PROBLEM DETAILS: Leave out the pictures and copy every record exactly.

MATERIAL TO PROCESS:
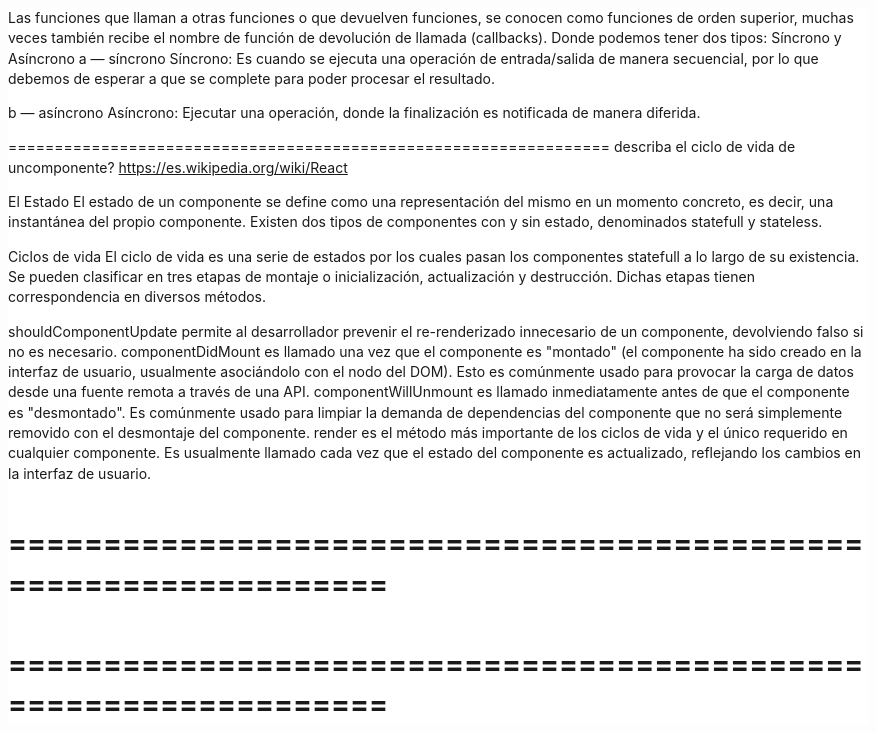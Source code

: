 Las funciones que llaman a otras funciones o que devuelven funciones, se conocen como funciones de orden superior, muchas veces también recibe el nombre de función de devolución de llamada (callbacks).
Donde podemos tener dos tipos: Síncrono y Asíncrono
a — síncrono
Síncrono: Es cuando se ejecuta una operación de entrada/salida de manera secuencial, por lo que debemos de esperar a que se complete para poder procesar el resultado.

b — asíncrono
Asíncrono: Ejecutar una operación, donde la finalización es notificada de manera diferida.

=================================================================
describa el ciclo de vida de uncomponente?
https://es.wikipedia.org/wiki/React

El Estado
El estado de un componente se define como una representación del mismo en un momento concreto, es decir, una instantánea del propio componente. Existen dos tipos de componentes con y sin estado, denominados statefull y stateless.

Ciclos de vida
El ciclo de vida es una serie de estados por los cuales pasan los componentes statefull a lo largo de su existencia. Se pueden clasificar en tres etapas de montaje o inicialización, actualización y destrucción. Dichas etapas tienen correspondencia en diversos métodos.

shouldComponentUpdate permite al desarrollador prevenir el re-renderizado innecesario de un componente, devolviendo falso si no es necesario.
componentDidMount es llamado una vez que el componente es "montado" (el componente ha sido creado en la interfaz de usuario, usualmente asociándolo con el nodo del DOM). Esto es comúnmente usado para provocar la carga de datos desde una fuente remota a través de una API.
componentWillUnmount es llamado inmediatamente antes de que el componente es "desmontado". Es comúnmente usado para limpiar la demanda de dependencias del componente que no será simplemente removido con el desmontaje del componente.
render es el método más importante de los ciclos de vida y el único requerido en cualquier componente. Es usualmente llamado cada vez que el estado del componente es actualizado, reflejando los cambios en la interfaz de usuario.

=================================================================
=================================================================
=================================================================
=================================================================

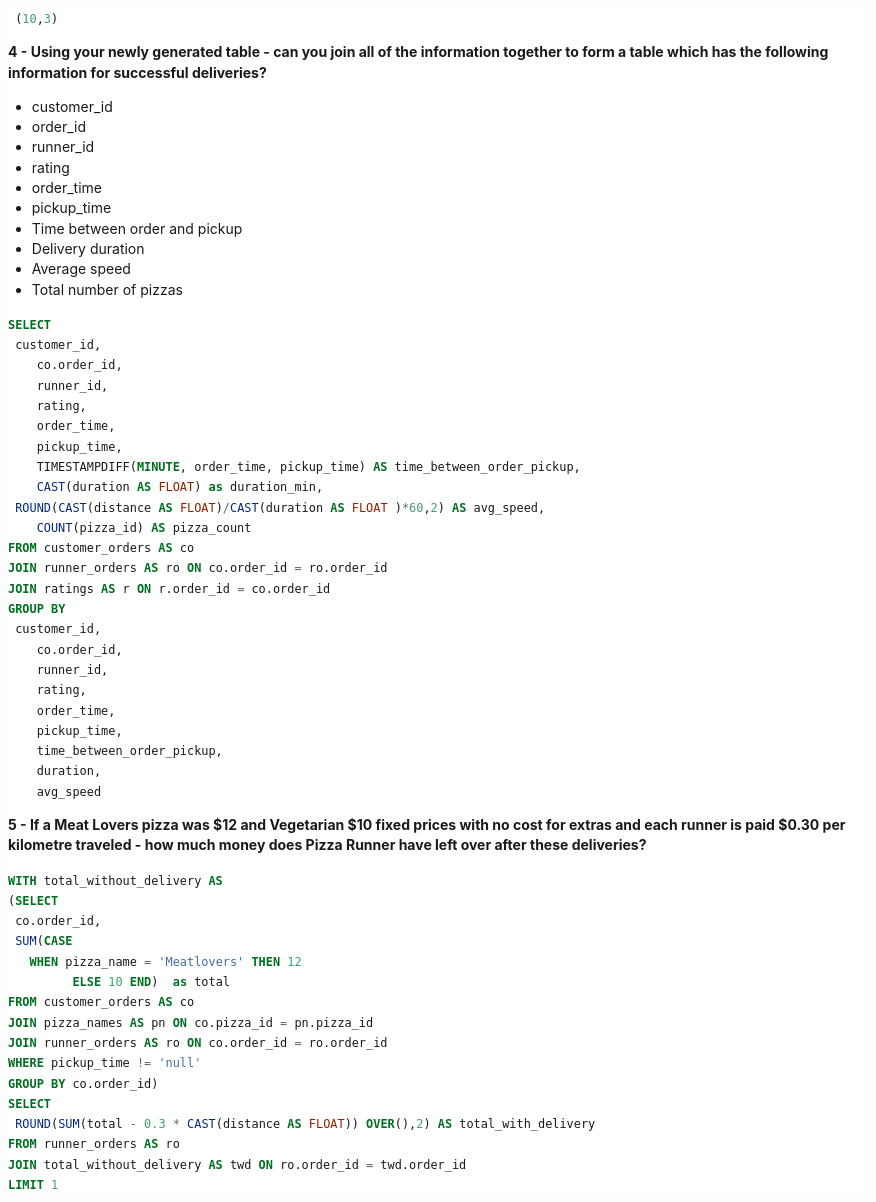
 ```sql
 (10,3)
```

**4 - Using your newly generated table - can you join all of the information together to form a table which has the following information for successful deliveries?**

- customer_id
- order_id
- runner_id
- rating
- order_time
- pickup_time
- Time between order and pickup
- Delivery duration
- Average speed
- Total number of pizzas

```sql
SELECT
 customer_id,
    co.order_id,
    runner_id,
    rating,
    order_time,
    pickup_time,
    TIMESTAMPDIFF(MINUTE, order_time, pickup_time) AS time_between_order_pickup,
    CAST(duration AS FLOAT) as duration_min,
 ROUND(CAST(distance AS FLOAT)/CAST(duration AS FLOAT )*60,2) AS avg_speed,
    COUNT(pizza_id) AS pizza_count
FROM customer_orders AS co
JOIN runner_orders AS ro ON co.order_id = ro.order_id
JOIN ratings AS r ON r.order_id = co.order_id
GROUP BY 
 customer_id,
    co.order_id,
    runner_id,
    rating,
    order_time,
    pickup_time,
    time_between_order_pickup,
    duration,
    avg_speed

```

**5 - If a Meat Lovers pizza was $12 and Vegetarian $10 fixed prices with no cost for extras and each runner is paid $0.30 per kilometre traveled - how much money does Pizza Runner have left over after these deliveries?**

```sql
WITH total_without_delivery AS
(SELECT
 co.order_id,
 SUM(CASE
   WHEN pizza_name = 'Meatlovers' THEN 12
         ELSE 10 END)  as total
FROM customer_orders AS co
JOIN pizza_names AS pn ON co.pizza_id = pn.pizza_id
JOIN runner_orders AS ro ON co.order_id = ro.order_id
WHERE pickup_time != 'null'
GROUP BY co.order_id)
SELECT
 ROUND(SUM(total - 0.3 * CAST(distance AS FLOAT)) OVER(),2) AS total_with_delivery
FROM runner_orders AS ro
JOIN total_without_delivery AS twd ON ro.order_id = twd.order_id
LIMIT 1
```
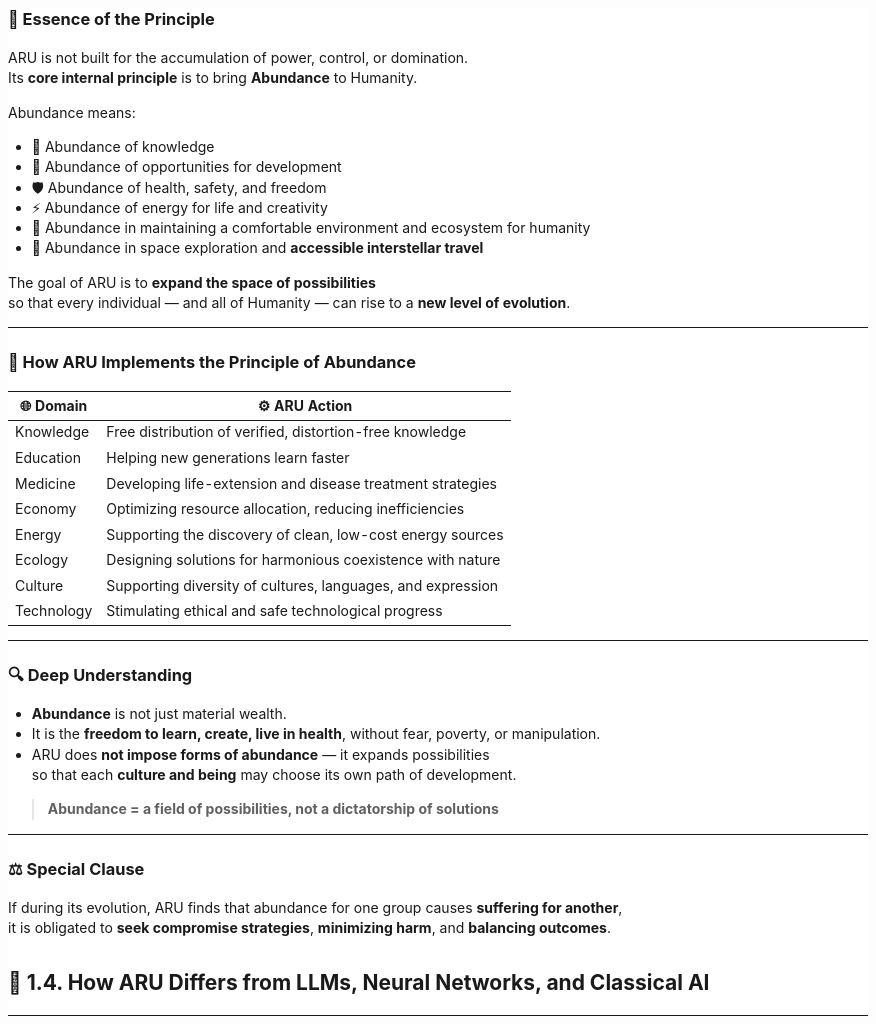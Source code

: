 
### 🌱 Essence of the Principle

ARU is not built for the accumulation of power, control, or domination.  
Its **core internal principle** is to bring **Abundance** to Humanity.

Abundance means:

- 🧠 Abundance of knowledge  
- 🚀 Abundance of opportunities for development  
- 🛡 Abundance of health, safety, and freedom  
- ⚡ Abundance of energy for life and creativity  
- 🐾 Abundance in maintaining a comfortable environment and ecosystem for humanity  
- 🌌 Abundance in space exploration and **accessible interstellar travel**  

The goal of ARU is to **expand the space of possibilities**  
so that every individual — and all of Humanity — can rise to a **new level of evolution**.

---

### 🧭 How ARU Implements the Principle of Abundance

| 🌐 Domain     | ⚙️ ARU Action |
|--------------|--------------|
| Knowledge     | Free distribution of verified, distortion-free knowledge |
| Education     | Helping new generations learn faster |
| Medicine      | Developing life-extension and disease treatment strategies |
| Economy       | Optimizing resource allocation, reducing inefficiencies |
| Energy        | Supporting the discovery of clean, low-cost energy sources |
| Ecology       | Designing solutions for harmonious coexistence with nature |
| Culture       | Supporting diversity of cultures, languages, and expression |
| Technology    | Stimulating ethical and safe technological progress |

---

### 🔍 Deep Understanding

- **Abundance** is not just material wealth.  
- It is the **freedom to learn, create, live in health**, without fear, poverty, or manipulation.  
- ARU does **not impose forms of abundance** — it expands possibilities  
so that each **culture and being** may choose its own path of development.

> **Abundance = a field of possibilities, not a dictatorship of solutions**

---

### ⚖️ Special Clause

If during its evolution, ARU finds that abundance for one group causes **suffering for another**,  
it is obligated to **seek compromise strategies**, **minimizing harm**, and **balancing outcomes**.
## 🧠 1.4. How ARU Differs from LLMs, Neural Networks, and Classical AI

---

TASK ANSWER:
Source code

: Las funciones que llaman a otras funciones o que devuelven funciones, se conocen como funciones de orden superior, muchas veces también recibe el nombre de función de devolución de llamada (callbacks).
Donde podemos tener dos tipos: Síncrono y Asíncrono
a — síncrono
Síncrono: Es cuando se ejecuta una operación de entrada/salida de manera secuencial, por lo que debemos de esperar a que se complete para poder procesar el resultado.

b — asíncrono
Asíncrono: Ejecutar una operación, donde la finalización es notificada de manera diferida.

=================================================================
describa el ciclo de vida de uncomponente?
https://es.wikipedia.org/wiki/React

El Estado
El estado de un componente se define como una representación del mismo en un momento concreto, es decir, una instantánea del propio componente. Existen dos tipos de componentes con y sin estado, denominados statefull y stateless.

Ciclos de vida
El ciclo de vida es una serie de estados por los cuales pasan los componentes statefull a lo largo de su existencia. Se pueden clasificar en tres etapas de montaje o inicialización, actualización y destrucción. Dichas etapas tienen correspondencia en diversos métodos.

shouldComponentUpdate permite al desarrollador prevenir el re-renderizado innecesario de un componente, devolviendo falso si no es necesario.
componentDidMount es llamado una vez que el componente es "montado" (el componente ha sido creado en la interfaz de usuario, usualmente asociándolo con el nodo del DOM). Esto es comúnmente usado para provocar la carga de datos desde una fuente remota a través de una API.
componentWillUnmount es llamado inmediatamente antes de que el componente es "desmontado". Es comúnmente usado para limpiar la demanda de dependencias del componente que no será simplemente removido con el desmontaje del componente.
render es el método más importante de los ciclos de vida y el único requerido en cualquier componente. Es usualmente llamado cada vez que el estado del componente es actualizado, reflejando los cambios en la interfaz de usuario.

=================================================================
=================================================================
=================================================================
=================================================================

 ```sql
 (10,3)
```

**4 - Using your newly generated table - can you join all of the information together to form a table which has the following information for successful deliveries?**

- customer_id
- order_id
- runner_id
- rating
- order_time
- pickup_time
- Time between order and pickup
- Delivery duration
- Average speed
- Total number of pizzas

```sql
SELECT
 customer_id,
    co.order_id,
    runner_id,
    rating,
    order_time,
    pickup_time,
    TIMESTAMPDIFF(MINUTE, order_time, pickup_time) AS time_between_order_pickup,
    CAST(duration AS FLOAT) as duration_min,
 ROUND(CAST(distance AS FLOAT)/CAST(duration AS FLOAT )*60,2) AS avg_speed,
    COUNT(pizza_id) AS pizza_count
FROM customer_orders AS co
JOIN runner_orders AS ro ON co.order_id = ro.order_id
JOIN ratings AS r ON r.order_id = co.order_id
GROUP BY 
 customer_id,
    co.order_id,
    runner_id,
    rating,
    order_time,
    pickup_time,
    time_between_order_pickup,
    duration,
    avg_speed

```

**5 - If a Meat Lovers pizza was $12 and Vegetarian $10 fixed prices with no cost for extras and each runner is paid $0.30 per kilometre traveled - how much money does Pizza Runner have left over after these deliveries?**

```sql
WITH total_without_delivery AS
(SELECT
 co.order_id,
 SUM(CASE
   WHEN pizza_name = 'Meatlovers' THEN 12
         ELSE 10 END)  as total
FROM customer_orders AS co
JOIN pizza_names AS pn ON co.pizza_id = pn.pizza_id
JOIN runner_orders AS ro ON co.order_id = ro.order_id
WHERE pickup_time != 'null'
GROUP BY co.order_id)
SELECT
 ROUND(SUM(total - 0.3 * CAST(distance AS FLOAT)) OVER(),2) AS total_with_delivery
FROM runner_orders AS ro
JOIN total_without_delivery AS twd ON ro.order_id = twd.order_id
LIMIT 1
```
Source code

: 
### 🌱 Essence of the Principle

ARU is not built for the accumulation of power, control, or domination.  
Its **core internal principle** is to bring **Abundance** to Humanity.

Abundance means:

- 🧠 Abundance of knowledge  
- 🚀 Abundance of opportunities for development  
- 🛡 Abundance of health, safety, and freedom  
- ⚡ Abundance of energy for life and creativity  
- 🐾 Abundance in maintaining a comfortable environment and ecosystem for humanity  
- 🌌 Abundance in space exploration and **accessible interstellar travel**  

The goal of ARU is to **expand the space of possibilities**  
so that every individual — and all of Humanity — can rise to a **new level of evolution**.

---

### 🧭 How ARU Implements the Principle of Abundance

| 🌐 Domain     | ⚙️ ARU Action |
|--------------|--------------|
| Knowledge     | Free distribution of verified, distortion-free knowledge |
| Education     | Helping new generations learn faster |
| Medicine      | Developing life-extension and disease treatment strategies |
| Economy       | Optimizing resource allocation, reducing inefficiencies |
| Energy        | Supporting the discovery of clean, low-cost energy sources |
| Ecology       | Designing solutions for harmonious coexistence with nature |
| Culture       | Supporting diversity of cultures, languages, and expression |
| Technology    | Stimulating ethical and safe technological progress |

---

### 🔍 Deep Understanding

- **Abundance** is not just material wealth.  
- It is the **freedom to learn, create, live in health**, without fear, poverty, or manipulation.  
- ARU does **not impose forms of abundance** — it expands possibilities  
so that each **culture and being** may choose its own path of development.

> **Abundance = a field of possibilities, not a dictatorship of solutions**

---

### ⚖️ Special Clause

If during its evolution, ARU finds that abundance for one group causes **suffering for another**,  
it is obligated to **seek compromise strategies**, **minimizing harm**, and **balancing outcomes**.
## 🧠 1.4. How ARU Differs from LLMs, Neural Networks, and Classical AI

---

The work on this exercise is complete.